La persona que estaba en la mesa le respondió, con un tono tan desagradable como siempre: "¿Por qué no te has ido todavía?".

K bostezó: "No estás siendo sincero en absoluto. Las cortinas están abiertas de par en par y no puedo moverme. ¿Adónde vas?"

Volvió a mirar el ataúd que estaba en el centro del dormitorio.

Probablemente este ataúd nunca imaginó que algún día estaría expuesto al sol abrasador; la tapa, de un negro puro, parecía estar al rojo vivo.

—Hagamos un trato —continuó K—. Ya que vamos a dormir de todas formas, métete en tu ataúd y, de paso, cierra las cortinas para que pueda salir sin problemas, ¿de acuerdo?

Sus palabras, de alguna manera, tocaron la fibra sensible de Qin Chu, quien replicó de inmediato: "Tú eres el que está en el ataúd".

K se acarició la barbilla, reflexionó durante un par de segundos y sintió que lo que había dicho sonaba un poco a coqueteo.

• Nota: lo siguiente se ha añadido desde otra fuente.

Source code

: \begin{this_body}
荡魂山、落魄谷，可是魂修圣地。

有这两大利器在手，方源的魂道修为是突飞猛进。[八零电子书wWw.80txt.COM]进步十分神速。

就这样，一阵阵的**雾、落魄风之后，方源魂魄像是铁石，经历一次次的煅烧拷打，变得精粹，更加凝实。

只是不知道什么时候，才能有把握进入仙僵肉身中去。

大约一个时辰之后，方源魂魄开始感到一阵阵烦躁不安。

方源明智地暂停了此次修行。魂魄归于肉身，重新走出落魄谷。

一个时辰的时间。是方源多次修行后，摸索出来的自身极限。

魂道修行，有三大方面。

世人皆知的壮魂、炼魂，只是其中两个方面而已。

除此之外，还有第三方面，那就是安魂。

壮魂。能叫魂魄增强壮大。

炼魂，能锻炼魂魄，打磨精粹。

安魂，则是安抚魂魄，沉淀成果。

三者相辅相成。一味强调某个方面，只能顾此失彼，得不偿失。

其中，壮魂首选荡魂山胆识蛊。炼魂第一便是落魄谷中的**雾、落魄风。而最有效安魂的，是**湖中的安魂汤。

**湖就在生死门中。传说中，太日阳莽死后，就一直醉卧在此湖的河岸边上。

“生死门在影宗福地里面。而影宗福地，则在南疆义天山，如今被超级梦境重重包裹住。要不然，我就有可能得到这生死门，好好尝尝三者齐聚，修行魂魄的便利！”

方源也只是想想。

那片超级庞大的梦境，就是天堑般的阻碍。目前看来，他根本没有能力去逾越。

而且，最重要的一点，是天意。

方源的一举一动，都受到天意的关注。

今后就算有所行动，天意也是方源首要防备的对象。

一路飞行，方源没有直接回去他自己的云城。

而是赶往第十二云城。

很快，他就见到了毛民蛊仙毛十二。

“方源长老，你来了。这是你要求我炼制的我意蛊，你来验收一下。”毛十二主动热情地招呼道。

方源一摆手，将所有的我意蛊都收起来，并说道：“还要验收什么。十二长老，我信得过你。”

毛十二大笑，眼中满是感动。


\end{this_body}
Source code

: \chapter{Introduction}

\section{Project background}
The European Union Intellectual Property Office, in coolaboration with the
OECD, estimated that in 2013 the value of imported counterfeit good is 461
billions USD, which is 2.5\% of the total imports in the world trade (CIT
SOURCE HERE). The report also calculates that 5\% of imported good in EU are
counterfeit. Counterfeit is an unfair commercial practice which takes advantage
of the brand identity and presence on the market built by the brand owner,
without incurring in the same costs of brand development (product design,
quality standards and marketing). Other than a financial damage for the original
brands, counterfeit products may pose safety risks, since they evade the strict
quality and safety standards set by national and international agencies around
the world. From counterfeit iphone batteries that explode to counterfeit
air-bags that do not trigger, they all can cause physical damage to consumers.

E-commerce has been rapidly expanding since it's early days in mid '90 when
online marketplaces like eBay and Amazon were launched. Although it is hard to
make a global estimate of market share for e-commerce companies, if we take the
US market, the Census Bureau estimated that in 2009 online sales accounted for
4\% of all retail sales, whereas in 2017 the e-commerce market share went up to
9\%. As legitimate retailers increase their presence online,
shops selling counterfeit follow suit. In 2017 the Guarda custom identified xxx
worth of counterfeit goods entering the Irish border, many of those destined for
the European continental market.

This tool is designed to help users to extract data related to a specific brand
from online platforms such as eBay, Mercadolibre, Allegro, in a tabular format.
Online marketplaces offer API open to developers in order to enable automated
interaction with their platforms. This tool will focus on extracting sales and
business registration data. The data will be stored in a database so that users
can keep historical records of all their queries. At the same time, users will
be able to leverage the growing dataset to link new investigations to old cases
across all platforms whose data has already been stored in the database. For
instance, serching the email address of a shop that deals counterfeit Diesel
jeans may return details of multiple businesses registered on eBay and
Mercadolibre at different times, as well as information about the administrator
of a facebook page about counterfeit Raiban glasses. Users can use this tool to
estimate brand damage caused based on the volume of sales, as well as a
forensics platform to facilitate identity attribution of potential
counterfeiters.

Reflexionó un momento con una expresión bastante seria: "Si insistes de verdad... ¿no hay problema?".

Qin Chu se quedó sin palabras, enfadado.

Como ya no quería compartir habitación con ese trasto, se levantó y corrió las cortinas hasta la mitad, lo justo para cubrir la distancia entre el armario y la puerta.

Sin embargo, no tenía intención de entrar en el ataúd y regresó a la mesa para cerrar los ojos y fingir que dormía.

La persona que había dicho que se iba a marchar antes cambió de opinión. K se sentó en el suelo, estiró el cuerpo y comenzó a pavonearse entre las sombras que se extendían, observando a Qin Chu.

"¿No vas a dormir un poco?"

"Después de tanto tiempo sin beber sangre, vuelves a tomar el sol. Cualquiera que no te conociera pensaría que tú, un príncipe, estás intentando suicidarte."

"Tsk, otros vampiros pueden suicidarse tomando el sol, pero para ti es realmente difícil hacerlo."